Records from a collection:
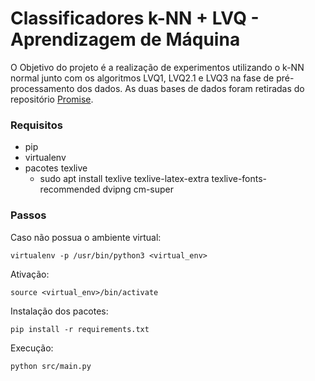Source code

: # Classificadores k-NN + LVQ - Aprendizagem de Máquina

O Objetivo do projeto é a realização de experimentos utilizando o k-NN normal junto com os algoritmos LVQ1, LVQ2.1 e LVQ3 na fase de pré-processamento dos dados. As duas bases de dados foram retiradas do repositório [Promise](http://promise.site.uottawa.ca/SERepository/datasets-page.html).

### Requisitos

- pip
- virtualenv
- pacotes texlive
  - sudo apt install texlive texlive-latex-extra texlive-fonts-recommended dvipng cm-super


### Passos

Caso não possua o ambiente virtual:

```
virtualenv -p /usr/bin/python3 <virtual_env>
```

Ativação:

```
source <virtual_env>/bin/activate
```

Instalação dos pacotes:

```
pip install -r requirements.txt
```

Execução:

```
python src/main.py
```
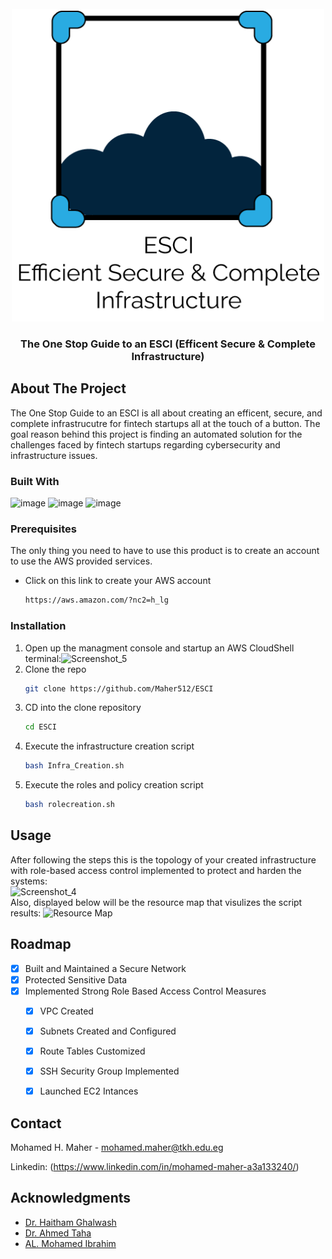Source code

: <!-- PROJECT LOGO -->
<br />
<div align="center">
  <a href="https://github.com/github_username/repo_name">
    <img src="Images/logo final white.png" alt="Logo" width="500" height="500">
  </a>

<h3 align="center">The One Stop Guide to an ESCI (Efficent Secure & Complete Infrastructure)</h3>

  <p align="center">

</div>

<!-- ABOUT THE PROJECT -->
## About The Project
The One Stop Guide to an ESCI is all about creating an efficent, secure, and complete infrastrucutre for fintech startups all at the touch of a button. The goal reason behind this project is finding an automated solution for the challenges faced by fintech startups regarding cybersecurity and infrastructure issues. 

### Built With
![image](https://github.com/Maher512/ESCI/assets/74532750/5c0251d7-d12d-4a80-9522-abec9f27ac2c)
![image](https://github.com/Maher512/ESCI/assets/74532750/fa33508d-eb89-44ae-a9ca-d2bd6e8a0df5)
![image](https://github.com/Maher512/ESCI/assets/74532750/0c7b8462-50d3-4bf2-9932-c95b33f5981d)


### Prerequisites

The only thing you need to have to use this product is to create an account to use the AWS provided services.
* Click on this link to create your AWS account
  ```sh
  https://aws.amazon.com/?nc2=h_lg
  ```

### Installation

1. Open up the managment console and startup an AWS CloudShell terminal:![Screenshot_5](https://github.com/Maher512/ESCI/assets/74532750/33e43bae-306e-4ad1-ba68-a01e31716cae)
2. Clone the repo
   ```sh
   git clone https://github.com/Maher512/ESCI
   ```
2. CD into the clone repository 
   ```sh
   cd ESCI
   ```
3. Execute the infrastructure creation script
   ```sh
   bash Infra_Creation.sh 
   ```
4. Execute the roles and policy creation script
   ```sh
   bash rolecreation.sh 
   ```

<!-- USAGE EXAMPLES -->
## Usage

After following the steps this is the topology of your created infrastructure with role-based access control implemented to protect and harden the systems: 
<br>
![Screenshot_4](https://github.com/Maher512/ESCI/assets/74532750/dbca6c34-f5c1-4c6f-8cb5-34156b7771fe)
<br>
Also, displayed below will be the resource map that visulizes the script results:
![Resource Map](https://github.com/Maher512/ESCI/assets/74532750/2f385b1f-aec2-4c38-8850-e991fb03e5c6)

<!-- ROADMAP -->
## Roadmap

- [x] Built and Maintained a Secure Network
- [x] Protected Sensitive Data
- [x] Implemented Strong Role Based Access Control Measures 
    - [x] VPC Created
    - [x] Subnets Created and Configured
    - [x] Route Tables Customized 
    - [x] SSH Security Group Implemented
    - [x] Launched EC2 Intances


<!-- CONTACT -->
## Contact

Mohamed H. Maher - mohamed.maher@tkh.edu.eg

Linkedin: (https://www.linkedin.com/in/mohamed-maher-a3a133240/)

<!-- ACKNOWLEDGMENTS -->
## Acknowledgments

* [Dr. Haitham Ghalwash](http://www.linkedin.com/in/ghalwash)
* [Dr. Ahmed Taha]()
* [AL. Mohamed Ibrahim]()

**Assigned task:** Search the data above for the word "pacotes", then gather each line in which it appears.

**Answer space:**
- pacotes texlive
Instalação dos pacotes:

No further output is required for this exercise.